DATA IN THIS EXERCISE section start

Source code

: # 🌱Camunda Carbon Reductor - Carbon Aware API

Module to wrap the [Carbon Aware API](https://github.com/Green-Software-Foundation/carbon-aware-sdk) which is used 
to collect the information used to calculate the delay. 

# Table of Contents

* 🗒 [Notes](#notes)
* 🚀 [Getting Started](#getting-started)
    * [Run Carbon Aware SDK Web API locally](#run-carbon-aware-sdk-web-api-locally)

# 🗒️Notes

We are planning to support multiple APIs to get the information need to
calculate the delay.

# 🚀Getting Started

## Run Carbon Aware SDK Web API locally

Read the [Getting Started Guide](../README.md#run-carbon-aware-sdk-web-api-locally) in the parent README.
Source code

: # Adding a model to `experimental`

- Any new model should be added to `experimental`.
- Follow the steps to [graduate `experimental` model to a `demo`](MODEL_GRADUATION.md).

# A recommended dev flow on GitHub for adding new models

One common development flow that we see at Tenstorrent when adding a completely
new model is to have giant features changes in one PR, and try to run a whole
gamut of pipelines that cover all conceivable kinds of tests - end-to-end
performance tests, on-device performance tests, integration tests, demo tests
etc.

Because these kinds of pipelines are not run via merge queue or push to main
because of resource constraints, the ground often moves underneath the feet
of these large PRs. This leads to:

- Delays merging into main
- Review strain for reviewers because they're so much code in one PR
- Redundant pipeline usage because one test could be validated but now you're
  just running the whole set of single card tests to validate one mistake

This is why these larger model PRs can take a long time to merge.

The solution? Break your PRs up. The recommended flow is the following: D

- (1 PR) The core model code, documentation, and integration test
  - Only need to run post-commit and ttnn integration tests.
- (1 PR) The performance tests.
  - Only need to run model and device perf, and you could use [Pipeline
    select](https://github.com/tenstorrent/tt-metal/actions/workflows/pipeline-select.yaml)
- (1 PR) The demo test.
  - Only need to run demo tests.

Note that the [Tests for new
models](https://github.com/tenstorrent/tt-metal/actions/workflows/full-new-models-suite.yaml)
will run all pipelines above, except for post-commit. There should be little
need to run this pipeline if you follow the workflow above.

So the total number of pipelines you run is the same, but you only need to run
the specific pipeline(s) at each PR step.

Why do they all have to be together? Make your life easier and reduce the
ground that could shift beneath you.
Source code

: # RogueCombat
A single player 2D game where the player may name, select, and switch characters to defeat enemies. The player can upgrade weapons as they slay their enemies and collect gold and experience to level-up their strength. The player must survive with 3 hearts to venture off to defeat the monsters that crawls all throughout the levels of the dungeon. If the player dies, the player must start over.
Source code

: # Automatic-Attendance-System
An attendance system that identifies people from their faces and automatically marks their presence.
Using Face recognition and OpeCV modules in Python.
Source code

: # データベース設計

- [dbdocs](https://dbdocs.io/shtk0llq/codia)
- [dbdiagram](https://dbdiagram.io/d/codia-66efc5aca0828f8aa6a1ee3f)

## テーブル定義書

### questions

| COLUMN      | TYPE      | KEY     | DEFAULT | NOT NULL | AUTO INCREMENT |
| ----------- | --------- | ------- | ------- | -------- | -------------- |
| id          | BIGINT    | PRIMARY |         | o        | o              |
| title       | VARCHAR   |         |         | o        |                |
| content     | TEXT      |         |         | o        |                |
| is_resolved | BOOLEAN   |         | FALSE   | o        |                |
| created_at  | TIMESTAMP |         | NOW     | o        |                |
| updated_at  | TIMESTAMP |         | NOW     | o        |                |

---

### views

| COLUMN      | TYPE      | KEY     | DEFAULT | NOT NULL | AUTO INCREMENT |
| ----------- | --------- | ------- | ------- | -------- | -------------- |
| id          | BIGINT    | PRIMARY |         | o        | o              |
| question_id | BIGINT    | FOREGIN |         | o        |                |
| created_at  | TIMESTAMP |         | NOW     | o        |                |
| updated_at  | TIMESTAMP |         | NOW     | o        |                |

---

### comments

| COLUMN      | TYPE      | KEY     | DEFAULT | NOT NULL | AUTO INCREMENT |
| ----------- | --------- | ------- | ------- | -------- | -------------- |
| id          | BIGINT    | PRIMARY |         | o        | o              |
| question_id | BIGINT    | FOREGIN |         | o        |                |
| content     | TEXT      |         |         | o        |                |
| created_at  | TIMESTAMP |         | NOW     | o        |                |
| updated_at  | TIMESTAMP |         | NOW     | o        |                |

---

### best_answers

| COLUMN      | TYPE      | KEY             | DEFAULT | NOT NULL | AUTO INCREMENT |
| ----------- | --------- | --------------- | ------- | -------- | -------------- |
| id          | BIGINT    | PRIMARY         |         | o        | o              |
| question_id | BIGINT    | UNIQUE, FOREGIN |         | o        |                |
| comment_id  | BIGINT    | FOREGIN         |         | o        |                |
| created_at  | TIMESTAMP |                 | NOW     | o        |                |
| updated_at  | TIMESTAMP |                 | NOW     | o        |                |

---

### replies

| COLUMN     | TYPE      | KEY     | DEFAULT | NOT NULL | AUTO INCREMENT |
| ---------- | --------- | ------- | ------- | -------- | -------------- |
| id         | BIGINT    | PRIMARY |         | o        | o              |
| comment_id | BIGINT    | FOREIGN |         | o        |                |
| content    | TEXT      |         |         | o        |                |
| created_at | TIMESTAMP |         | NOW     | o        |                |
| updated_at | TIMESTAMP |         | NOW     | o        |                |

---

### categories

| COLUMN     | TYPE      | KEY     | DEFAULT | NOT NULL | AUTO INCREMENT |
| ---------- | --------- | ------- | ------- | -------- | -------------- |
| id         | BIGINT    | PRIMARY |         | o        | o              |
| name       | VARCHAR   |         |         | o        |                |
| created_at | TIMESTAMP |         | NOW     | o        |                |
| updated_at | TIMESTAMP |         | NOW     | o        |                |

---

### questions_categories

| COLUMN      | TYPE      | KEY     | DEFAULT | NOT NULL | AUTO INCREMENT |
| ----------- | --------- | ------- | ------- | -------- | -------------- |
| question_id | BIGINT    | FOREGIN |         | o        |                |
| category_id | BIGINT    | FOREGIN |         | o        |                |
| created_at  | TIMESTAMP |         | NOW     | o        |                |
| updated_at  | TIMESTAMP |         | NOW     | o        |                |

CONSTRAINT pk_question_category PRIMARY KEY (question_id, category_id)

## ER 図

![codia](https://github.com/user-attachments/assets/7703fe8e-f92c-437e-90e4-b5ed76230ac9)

DATA IN THIS EXERCISE section end

WHAT THE TASK ASKS -> When the line with "We are planning" is reached in the data above, begin copying, and stop after the line with "Adding a model"; copy each line exactly, both ends included.

RESPONSE BELOW ->
We are planning to support multiple APIs to get the information need to
calculate the delay.

# 🚀Getting Started

## Run Carbon Aware SDK Web API locally

Read the [Getting Started Guide](../README.md#run-carbon-aware-sdk-web-api-locally) in the parent README.
Source code

: # Adding a model to `experimental`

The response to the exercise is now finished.